Places of Interest in Manila



Intramuros was, for a long time, the seat of Spanish colonial government in the Philippines. This fortication was built around the old native settlement Maynilad. Within the walls are ramparts and dungeons that helped the colonizers imposed their rule over the indios for more than 300 years. At its northwest ingress from the Pasig River, is Fort Bonifacio-the garrison where Dr. Jose Rizal, the Philippines National Hero was imprisoned before he was executed in 1896.




Those people who are interested in the religious history of the area will specifically want to check out this cathedral which was first established as a church in Manila way back in the sixteenth century.




A virtual oasis in a frenzied metropolis is Rizal Park, a 58-hectare park whose hallowed ground was immortalized by the ultimate sacrifices of Filipino martyrs in centuries past. Called Bagumbayan Field during the colonial period, it was where the Filipino rebels and mutineers, including the country’s national hero Dr. Jose P. Rizal, were publicly executed by the Spaniards.

Today, the park, also popularly known as Luneta – which means “Little moon”-is a huge expanse of green where locals usually go to unwind. Dotted with fountains, ponds, playgrounds, outdoor theaters, gardens and a planetarium, it is considered one of the largest parks in Southeast Asia.

Standing with all immensity and pride at the western end of the square is Rizal Monument, the country’s foremost landmark. The 50-foot high memorial was erected in the early 1900s during the American occupation. The statue of Rizal was created in Switzerland and shipped to the Philippines in 1912.


Essentially, Manila’s tourist belt refers to Ermita and Malate. These two contiguous districts fronting Manila Bay are famous for their never-ending street parties and sizzling nightlife. To feel the heat, the streets of A. Mabini, M. Adriatico, Pedro Gil and M.H. del Pilar to Remedios Circle are places to reckon with.

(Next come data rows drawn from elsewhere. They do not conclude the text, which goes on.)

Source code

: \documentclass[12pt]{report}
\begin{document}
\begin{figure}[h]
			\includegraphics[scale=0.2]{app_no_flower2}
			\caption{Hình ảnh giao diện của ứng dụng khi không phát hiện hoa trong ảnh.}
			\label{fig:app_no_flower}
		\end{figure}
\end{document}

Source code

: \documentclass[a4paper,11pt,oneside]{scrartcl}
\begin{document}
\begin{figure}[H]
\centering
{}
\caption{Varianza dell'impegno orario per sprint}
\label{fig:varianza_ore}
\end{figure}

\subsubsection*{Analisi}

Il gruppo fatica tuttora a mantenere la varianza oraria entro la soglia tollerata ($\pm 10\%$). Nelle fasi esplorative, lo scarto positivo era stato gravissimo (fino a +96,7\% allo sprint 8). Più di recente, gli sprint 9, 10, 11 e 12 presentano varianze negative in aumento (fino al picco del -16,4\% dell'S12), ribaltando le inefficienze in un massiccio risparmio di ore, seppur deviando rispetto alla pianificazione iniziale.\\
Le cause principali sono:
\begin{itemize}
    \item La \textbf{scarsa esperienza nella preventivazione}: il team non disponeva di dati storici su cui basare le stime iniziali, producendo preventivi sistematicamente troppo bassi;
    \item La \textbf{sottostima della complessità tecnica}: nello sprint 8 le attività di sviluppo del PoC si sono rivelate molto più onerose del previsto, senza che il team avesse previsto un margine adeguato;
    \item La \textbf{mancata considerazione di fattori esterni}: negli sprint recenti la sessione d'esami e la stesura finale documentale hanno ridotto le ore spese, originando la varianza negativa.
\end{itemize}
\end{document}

The area enjoys a soaring concentration of hotels and inns, restaurants, bars, outdoor cafes, nightclubs, curio shops, travel agencies, money changers and art galleries. It is said that all things and services the tourists need are available here somehow, somewhere. Imposing a strong presence too is the century -old Malate Church whose Moorish-inspired structure secures the miraculous image of Nuestra Seňora de los Remedios. A block away heading south is the Manila Zoological and Botanical Garden.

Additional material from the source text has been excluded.